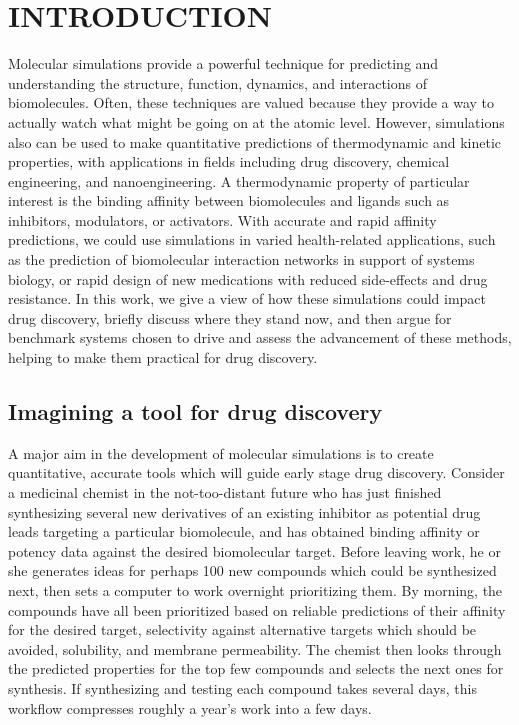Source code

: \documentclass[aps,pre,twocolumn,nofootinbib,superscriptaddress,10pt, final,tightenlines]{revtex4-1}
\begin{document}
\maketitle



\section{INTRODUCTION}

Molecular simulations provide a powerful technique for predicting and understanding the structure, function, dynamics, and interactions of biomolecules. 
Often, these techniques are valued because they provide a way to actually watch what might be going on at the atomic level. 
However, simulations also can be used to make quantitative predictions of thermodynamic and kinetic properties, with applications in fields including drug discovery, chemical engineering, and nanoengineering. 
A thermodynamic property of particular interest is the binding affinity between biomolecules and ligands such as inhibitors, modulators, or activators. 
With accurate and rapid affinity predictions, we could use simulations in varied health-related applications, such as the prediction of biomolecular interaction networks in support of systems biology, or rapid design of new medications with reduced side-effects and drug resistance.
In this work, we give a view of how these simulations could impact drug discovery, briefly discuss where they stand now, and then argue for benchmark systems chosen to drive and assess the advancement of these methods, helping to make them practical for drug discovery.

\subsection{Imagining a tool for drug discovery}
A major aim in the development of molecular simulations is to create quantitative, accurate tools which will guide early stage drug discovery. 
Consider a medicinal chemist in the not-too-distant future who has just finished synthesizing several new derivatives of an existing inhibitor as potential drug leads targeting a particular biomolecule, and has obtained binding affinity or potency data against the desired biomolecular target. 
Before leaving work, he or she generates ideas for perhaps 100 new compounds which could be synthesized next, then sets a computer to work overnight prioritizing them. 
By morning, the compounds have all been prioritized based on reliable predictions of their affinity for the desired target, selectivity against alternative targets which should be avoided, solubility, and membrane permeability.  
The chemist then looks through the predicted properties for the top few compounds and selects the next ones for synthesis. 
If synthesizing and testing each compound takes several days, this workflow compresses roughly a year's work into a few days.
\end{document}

→ **PROMPT**:
Whatever pictures the entries contain, omit them, and write the rest out exactly.

→ **SOLUTION FOR THIS TASK**:
Source code

: \documentclass[aps,pre,twocolumn,nofootinbib,superscriptaddress,10pt, final,tightenlines]{revtex4-1}
\begin{document}
\maketitle



\section{INTRODUCTION}

Molecular simulations provide a powerful technique for predicting and understanding the structure, function, dynamics, and interactions of biomolecules. 
Often, these techniques are valued because they provide a way to actually watch what might be going on at the atomic level. 
However, simulations also can be used to make quantitative predictions of thermodynamic and kinetic properties, with applications in fields including drug discovery, chemical engineering, and nanoengineering. 
A thermodynamic property of particular interest is the binding affinity between biomolecules and ligands such as inhibitors, modulators, or activators. 
With accurate and rapid affinity predictions, we could use simulations in varied health-related applications, such as the prediction of biomolecular interaction networks in support of systems biology, or rapid design of new medications with reduced side-effects and drug resistance.
In this work, we give a view of how these simulations could impact drug discovery, briefly discuss where they stand now, and then argue for benchmark systems chosen to drive and assess the advancement of these methods, helping to make them practical for drug discovery.

\subsection{Imagining a tool for drug discovery}
A major aim in the development of molecular simulations is to create quantitative, accurate tools which will guide early stage drug discovery. 
Consider a medicinal chemist in the not-too-distant future who has just finished synthesizing several new derivatives of an existing inhibitor as potential drug leads targeting a particular biomolecule, and has obtained binding affinity or potency data against the desired biomolecular target. 
Before leaving work, he or she generates ideas for perhaps 100 new compounds which could be synthesized next, then sets a computer to work overnight prioritizing them. 
By morning, the compounds have all been prioritized based on reliable predictions of their affinity for the desired target, selectivity against alternative targets which should be avoided, solubility, and membrane permeability.  
The chemist then looks through the predicted properties for the top few compounds and selects the next ones for synthesis. 
If synthesizing and testing each compound takes several days, this workflow compresses roughly a year's work into a few days.
\end{document}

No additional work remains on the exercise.